__Exercise instructions__
In the records that follow, find each line with the word "None" and copy it.
*** Opening of Data supplied ***
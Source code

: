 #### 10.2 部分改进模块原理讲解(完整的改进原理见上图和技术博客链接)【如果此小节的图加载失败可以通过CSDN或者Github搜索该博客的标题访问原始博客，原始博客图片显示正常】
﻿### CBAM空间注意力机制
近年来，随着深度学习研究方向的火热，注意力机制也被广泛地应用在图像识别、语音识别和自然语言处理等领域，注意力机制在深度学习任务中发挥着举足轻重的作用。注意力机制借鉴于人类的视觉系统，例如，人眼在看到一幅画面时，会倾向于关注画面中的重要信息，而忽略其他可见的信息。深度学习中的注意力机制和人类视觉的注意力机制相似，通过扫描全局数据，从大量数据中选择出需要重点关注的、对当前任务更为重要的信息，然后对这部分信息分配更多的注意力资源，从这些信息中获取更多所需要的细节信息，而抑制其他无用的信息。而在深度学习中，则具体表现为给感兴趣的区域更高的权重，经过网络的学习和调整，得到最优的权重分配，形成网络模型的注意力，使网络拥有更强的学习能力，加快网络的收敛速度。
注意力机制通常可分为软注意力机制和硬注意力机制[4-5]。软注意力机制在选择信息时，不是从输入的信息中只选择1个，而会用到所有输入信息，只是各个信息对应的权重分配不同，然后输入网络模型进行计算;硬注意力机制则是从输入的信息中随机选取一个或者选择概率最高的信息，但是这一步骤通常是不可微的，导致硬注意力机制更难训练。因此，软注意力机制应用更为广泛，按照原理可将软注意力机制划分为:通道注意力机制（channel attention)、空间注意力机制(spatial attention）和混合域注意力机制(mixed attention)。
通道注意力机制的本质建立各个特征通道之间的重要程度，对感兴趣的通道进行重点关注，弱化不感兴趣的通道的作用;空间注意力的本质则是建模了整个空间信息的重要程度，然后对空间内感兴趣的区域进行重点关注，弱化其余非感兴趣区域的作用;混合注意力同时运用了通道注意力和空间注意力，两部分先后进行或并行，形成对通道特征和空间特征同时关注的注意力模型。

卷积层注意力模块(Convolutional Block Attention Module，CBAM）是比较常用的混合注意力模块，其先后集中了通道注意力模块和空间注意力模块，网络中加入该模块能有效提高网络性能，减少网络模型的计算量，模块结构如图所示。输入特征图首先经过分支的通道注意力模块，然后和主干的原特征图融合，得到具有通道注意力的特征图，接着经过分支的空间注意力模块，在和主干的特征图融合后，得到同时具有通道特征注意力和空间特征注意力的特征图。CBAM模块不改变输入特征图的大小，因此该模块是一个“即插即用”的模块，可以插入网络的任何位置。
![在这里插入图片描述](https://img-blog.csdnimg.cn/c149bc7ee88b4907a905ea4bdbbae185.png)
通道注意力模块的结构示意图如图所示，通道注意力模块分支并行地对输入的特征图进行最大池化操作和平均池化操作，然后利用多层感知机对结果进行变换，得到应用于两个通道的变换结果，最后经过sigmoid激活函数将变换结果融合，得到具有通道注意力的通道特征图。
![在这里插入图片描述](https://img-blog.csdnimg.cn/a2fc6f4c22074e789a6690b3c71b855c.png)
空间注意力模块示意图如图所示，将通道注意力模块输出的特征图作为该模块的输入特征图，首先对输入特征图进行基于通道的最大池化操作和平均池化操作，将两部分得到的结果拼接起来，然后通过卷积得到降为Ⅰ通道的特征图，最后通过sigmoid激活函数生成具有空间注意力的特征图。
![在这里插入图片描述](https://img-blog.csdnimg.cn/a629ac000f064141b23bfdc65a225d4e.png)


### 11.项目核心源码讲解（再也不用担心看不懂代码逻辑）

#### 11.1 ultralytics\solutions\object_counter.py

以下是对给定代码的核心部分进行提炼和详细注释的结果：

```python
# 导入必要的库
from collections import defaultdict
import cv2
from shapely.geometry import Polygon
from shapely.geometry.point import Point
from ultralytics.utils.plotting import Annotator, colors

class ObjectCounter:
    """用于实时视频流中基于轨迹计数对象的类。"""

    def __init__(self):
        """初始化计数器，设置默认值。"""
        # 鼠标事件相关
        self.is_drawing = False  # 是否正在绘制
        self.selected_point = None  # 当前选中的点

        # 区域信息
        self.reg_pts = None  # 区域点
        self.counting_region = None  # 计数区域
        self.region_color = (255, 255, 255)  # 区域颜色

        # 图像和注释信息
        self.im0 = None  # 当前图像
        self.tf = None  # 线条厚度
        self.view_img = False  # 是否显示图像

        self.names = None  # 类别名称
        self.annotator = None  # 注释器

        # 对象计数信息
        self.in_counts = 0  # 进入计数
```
*** Close of Data supplied ***
__Solution to the problem__
        self.selected_point = None  # 当前选中的点
        self.reg_pts = None  # 区域点
        self.counting_region = None  # 计数区域
        self.im0 = None  # 当前图像
        self.tf = None  # 线条厚度
        self.names = None  # 类别名称
        self.annotator = None  # 注释器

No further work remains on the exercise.